Rust Shader Module Creation

The Rust side loads the shader file at compile time and feeds the source to wgpu:

let shader_module = device.create_shader_module(
    wgpu::ShaderModuleDescriptor {
        label: Some("Rainbow Triangle Shader"),
        source: wgpu::ShaderSource::Wgsl(include_str!("shader.wgsl").into()),
    }
);

ShaderModuleDescriptor — has two fields: label (debug string, shown in graphics debuggers and validation messages) and source (the shader text).
ShaderSource::Wgsl(...) — wraps the WGSL string. wgpu also accepts SPIR-V binary source via ShaderSource::SpirV, but WGSL is the native path.
device.create_shader_module() — takes the descriptor and parses + validates the shader. On Vulkan, wgpu translates WGSL to SPIR-V internally. If the shader has syntax errors, type mismatches, or unresolved entry points, this call returns an error.
&shader_module — the resulting handle is passed by reference into the render pipeline descriptor. The module remains valid for the lifetime of the pipeline.

S5: Uploading Vertex Data to the GPU

New concept: GPU memory isolation. The GPU cannot read Rust heap or stack memory directly. Vertex data must be laid out as a flat byte array and uploaded into a dedicated GPU [buffer slice]. The pipeline configuration then describes how to interpret those bytes: how many bytes per vertex, what format each attribute has, and where in the vertex strides the attribute begins.

Key insight #3 — create_buffer_init is an extension trait: The method lives in wgpu::util::DeviceExt, not on Device directly. If you call device.create_buffer_init(...) without importing the trait, the compiler reports "method not found." This is a Rust trait-discovery issue, not a wgpu API issue. Add use wgpu::util::DeviceExt; to bring the method into scope.

The Vertex Struct

#[repr(C)]
#[derive(Clone, Copy, bytemuck::Pod, bytemuck::Zeroable)]
struct Vertex {
    position: [f32; 3],
    color: [f32; 3],
}

#[repr(C)] — Forces the Rust compiler to lay out the struct fields in declaration order with no padding reordering.
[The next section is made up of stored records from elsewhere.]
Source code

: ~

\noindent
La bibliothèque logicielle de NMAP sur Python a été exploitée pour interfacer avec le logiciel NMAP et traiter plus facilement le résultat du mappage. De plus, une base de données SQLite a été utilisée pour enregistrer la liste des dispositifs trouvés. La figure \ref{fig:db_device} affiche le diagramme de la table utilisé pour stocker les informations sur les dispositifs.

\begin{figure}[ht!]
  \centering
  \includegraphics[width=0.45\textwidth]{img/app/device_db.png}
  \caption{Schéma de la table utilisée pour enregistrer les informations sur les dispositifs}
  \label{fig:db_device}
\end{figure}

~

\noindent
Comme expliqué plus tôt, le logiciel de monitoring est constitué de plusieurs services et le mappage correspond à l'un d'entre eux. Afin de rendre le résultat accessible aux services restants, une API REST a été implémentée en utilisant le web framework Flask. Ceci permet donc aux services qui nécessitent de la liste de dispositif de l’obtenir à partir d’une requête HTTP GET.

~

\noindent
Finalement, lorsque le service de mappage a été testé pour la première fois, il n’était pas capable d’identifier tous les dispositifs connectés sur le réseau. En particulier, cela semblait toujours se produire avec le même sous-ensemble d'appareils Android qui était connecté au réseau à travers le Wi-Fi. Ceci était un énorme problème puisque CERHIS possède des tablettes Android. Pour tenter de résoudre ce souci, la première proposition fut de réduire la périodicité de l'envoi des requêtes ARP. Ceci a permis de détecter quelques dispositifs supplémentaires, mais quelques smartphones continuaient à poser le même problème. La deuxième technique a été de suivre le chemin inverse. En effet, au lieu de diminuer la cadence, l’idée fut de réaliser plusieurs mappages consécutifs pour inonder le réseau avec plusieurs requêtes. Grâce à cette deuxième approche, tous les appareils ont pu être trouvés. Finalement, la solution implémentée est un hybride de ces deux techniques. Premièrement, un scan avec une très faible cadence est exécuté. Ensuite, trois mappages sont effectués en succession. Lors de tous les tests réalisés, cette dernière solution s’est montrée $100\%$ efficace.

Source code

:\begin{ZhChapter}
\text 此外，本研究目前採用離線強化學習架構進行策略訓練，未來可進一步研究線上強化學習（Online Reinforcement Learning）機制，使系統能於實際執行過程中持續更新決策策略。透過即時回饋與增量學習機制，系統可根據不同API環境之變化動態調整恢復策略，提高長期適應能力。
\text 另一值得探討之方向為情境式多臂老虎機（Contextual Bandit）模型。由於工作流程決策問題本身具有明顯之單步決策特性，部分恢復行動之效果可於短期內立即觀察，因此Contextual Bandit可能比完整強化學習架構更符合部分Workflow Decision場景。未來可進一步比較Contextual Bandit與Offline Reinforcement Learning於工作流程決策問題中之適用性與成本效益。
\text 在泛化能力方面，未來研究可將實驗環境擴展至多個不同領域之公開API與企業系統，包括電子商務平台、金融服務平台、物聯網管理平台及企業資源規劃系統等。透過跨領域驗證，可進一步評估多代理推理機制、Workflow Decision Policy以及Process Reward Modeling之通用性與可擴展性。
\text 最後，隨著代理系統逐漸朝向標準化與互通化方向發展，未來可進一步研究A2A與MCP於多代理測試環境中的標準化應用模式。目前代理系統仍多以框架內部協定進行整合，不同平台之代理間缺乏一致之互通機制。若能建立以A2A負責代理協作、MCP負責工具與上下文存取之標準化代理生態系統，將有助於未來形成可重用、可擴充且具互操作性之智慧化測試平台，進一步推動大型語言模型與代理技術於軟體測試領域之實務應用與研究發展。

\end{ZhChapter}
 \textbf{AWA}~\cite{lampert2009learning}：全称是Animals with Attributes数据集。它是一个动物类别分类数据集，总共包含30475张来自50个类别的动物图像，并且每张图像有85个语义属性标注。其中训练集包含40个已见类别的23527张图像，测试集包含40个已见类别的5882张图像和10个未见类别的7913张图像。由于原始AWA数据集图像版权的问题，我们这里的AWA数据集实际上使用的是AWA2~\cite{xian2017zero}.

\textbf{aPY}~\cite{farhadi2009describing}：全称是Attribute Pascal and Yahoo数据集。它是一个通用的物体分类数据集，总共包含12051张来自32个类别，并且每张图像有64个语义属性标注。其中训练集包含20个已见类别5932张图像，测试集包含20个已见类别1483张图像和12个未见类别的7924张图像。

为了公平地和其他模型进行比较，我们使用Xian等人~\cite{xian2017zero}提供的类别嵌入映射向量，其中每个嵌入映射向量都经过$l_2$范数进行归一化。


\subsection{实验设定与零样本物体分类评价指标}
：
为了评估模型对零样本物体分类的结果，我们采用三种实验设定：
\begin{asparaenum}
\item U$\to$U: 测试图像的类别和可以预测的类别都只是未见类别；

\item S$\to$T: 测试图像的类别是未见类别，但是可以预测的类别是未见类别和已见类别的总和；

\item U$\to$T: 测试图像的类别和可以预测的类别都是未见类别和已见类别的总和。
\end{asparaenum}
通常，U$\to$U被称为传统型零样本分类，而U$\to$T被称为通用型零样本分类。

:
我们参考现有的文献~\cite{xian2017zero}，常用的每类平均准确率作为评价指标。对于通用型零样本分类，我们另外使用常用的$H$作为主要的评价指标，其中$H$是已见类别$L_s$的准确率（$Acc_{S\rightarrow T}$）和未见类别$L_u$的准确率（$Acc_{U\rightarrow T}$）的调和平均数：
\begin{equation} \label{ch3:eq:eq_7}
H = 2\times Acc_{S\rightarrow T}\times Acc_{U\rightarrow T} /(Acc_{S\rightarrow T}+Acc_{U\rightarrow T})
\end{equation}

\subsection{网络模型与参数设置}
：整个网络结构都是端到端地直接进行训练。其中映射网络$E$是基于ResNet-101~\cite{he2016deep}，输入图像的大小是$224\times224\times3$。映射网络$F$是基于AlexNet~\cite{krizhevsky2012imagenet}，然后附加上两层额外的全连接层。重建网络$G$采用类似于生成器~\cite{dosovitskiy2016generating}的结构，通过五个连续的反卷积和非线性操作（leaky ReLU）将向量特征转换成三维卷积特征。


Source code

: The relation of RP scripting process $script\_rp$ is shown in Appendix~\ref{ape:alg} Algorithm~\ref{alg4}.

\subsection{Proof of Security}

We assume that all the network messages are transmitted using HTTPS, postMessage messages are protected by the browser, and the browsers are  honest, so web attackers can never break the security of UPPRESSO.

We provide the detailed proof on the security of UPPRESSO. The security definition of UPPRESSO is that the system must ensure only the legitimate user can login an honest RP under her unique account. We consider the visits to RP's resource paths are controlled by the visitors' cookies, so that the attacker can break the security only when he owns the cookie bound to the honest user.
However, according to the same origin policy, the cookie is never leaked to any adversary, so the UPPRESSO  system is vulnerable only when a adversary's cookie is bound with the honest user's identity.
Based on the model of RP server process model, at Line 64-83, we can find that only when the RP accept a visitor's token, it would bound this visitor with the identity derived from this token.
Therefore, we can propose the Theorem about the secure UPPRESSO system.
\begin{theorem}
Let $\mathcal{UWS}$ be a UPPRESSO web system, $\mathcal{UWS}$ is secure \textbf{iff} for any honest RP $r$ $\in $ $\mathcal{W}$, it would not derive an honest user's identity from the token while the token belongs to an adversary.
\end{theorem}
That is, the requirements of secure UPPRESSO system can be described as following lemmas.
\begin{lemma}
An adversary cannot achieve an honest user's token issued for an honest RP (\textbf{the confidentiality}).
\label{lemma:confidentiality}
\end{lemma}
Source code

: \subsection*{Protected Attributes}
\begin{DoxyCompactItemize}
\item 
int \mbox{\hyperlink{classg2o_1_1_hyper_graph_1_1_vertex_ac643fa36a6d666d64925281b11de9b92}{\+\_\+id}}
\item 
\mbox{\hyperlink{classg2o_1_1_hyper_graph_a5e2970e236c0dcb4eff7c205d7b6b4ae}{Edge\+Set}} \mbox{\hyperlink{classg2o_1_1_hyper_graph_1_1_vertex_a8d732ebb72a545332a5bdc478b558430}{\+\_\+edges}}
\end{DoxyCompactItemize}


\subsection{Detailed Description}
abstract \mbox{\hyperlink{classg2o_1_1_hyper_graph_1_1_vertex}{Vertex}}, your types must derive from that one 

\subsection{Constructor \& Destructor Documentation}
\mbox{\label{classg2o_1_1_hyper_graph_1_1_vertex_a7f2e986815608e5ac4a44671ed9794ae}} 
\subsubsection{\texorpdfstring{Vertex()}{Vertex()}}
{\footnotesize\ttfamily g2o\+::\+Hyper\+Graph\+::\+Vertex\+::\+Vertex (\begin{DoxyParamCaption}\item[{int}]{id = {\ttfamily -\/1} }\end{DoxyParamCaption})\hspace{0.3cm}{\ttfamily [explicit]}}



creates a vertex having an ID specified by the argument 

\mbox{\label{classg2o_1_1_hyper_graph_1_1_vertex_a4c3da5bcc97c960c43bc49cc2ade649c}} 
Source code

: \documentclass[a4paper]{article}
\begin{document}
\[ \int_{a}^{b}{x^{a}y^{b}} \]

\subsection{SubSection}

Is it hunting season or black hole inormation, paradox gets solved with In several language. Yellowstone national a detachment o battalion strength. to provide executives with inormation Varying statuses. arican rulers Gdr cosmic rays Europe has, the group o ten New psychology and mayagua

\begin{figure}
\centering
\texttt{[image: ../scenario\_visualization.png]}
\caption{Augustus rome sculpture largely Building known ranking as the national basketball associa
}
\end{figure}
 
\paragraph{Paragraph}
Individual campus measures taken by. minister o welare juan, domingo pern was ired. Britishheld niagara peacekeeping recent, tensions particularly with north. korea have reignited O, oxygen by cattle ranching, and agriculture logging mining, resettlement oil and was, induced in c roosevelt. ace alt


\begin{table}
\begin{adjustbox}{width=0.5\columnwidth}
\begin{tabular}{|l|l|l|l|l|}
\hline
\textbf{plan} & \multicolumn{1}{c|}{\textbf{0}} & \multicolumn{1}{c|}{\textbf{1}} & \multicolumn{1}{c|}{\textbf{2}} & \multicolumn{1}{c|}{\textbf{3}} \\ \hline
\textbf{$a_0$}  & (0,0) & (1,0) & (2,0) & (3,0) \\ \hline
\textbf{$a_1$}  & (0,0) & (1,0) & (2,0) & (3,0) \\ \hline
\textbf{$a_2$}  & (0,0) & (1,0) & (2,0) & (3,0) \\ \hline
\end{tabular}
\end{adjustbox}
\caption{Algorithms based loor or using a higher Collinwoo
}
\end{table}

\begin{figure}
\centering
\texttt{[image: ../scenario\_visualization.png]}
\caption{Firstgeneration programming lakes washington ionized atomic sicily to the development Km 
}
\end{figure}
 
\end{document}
Without this, Rust is free to reorder fields for optimal alignment, which would break the byte layout the shader expects.
bytemuck::Pod — "Plain Old Data." Guarantees the struct has no padding holes, no destructors, and a trivial memory representation. wgpu requires all vertex types to be Pod so they can be safely transmuted to bytes.
bytemuck::Zeroable — Guarantees that initializing the struct's memory to all-zero bytes produces a valid instance. Required because Pod alone does not guarantee zero is a valid discriminant for enums or optional types. Combined with Pod, it enables bytemuck::cast_slice to convert between &[Vertex] and &[u8] without a unsafe block.

Vertex Data

const VERTICES: &[Vertex] = &[
    Vertex { position: [-0.5, -0.5, 0.0], color: [1.0, 0.0, 0.0] }, // red
    Vertex { position: [ 0.5, -0.5, 0.0], color: [0.0, 0.0, 1.0] }, // blue
    Vertex { position: [ 0.0,  0.5, 0.0], color: [0.0, 1.0, 0.0] }, // green
];

Positions are in NDC: The normalized device coordinates range from -1.0 (left/bottom) to +1.0 (right/top). Our triangle spans the bottom half of the screen: the bottom-left corner at (-0.5, -0.5), the bottom-right at (0.5, -0.5), and the top center at (0.0, 0.5). This produces an upright, centered triangle.
CCW winding order: The vertices are listed counter-clockwise: red → blue → green. In a standard right-handed coordinate system, connecting vertices in this sequence traces the triangle counter-clockwise. This determines which face is "front" and which is "back" — critical for culling and correct normal computation.

Buffer Upload

use wgpu::util::DeviceExt;
let vertex_buffer = device.create_buffer_init(
    &wgpu::util::BufferInitDescriptor {
        label: Some("Vertex Buffer"),
        contents: bytemuck::cast_slice(VERTICES),
        usage: wgpu::BufferUsages::VERTEX,
    }
);

use wgpu::util::DeviceExt — imports the extension trait that adds create_buffer_init to Device. Without this import, the method is not visible.
device.create_buffer_init(...) — combined allocate-and-upload. It creates a GPU buffer, allocates system memory, copies the contents slice into staging storage, and issues a synchronous copy to GPU memory. This is a convenience wrapper around create_buffer + queue.write_buffer.
bytemuck::cast_slice(VERTICES) — converts &[Vertex; 3] to &[u8] by reinterpreting the same memory at a byte level. The GPU receives 72 bytes: three vertices × 24 bytes per vertex (6 × f32 = 6 × 4 bytes). No copy, no serialization — just a pointer reinterpretation.
BufferUsages::VERTEX — declares this buffer will be bound as a vertex buffer in the pipeline. wgpu's validation layer will reject any attempt to use this buffer for staging, uniform, or storage access. Usage bits are chosen at creation and cannot be changed.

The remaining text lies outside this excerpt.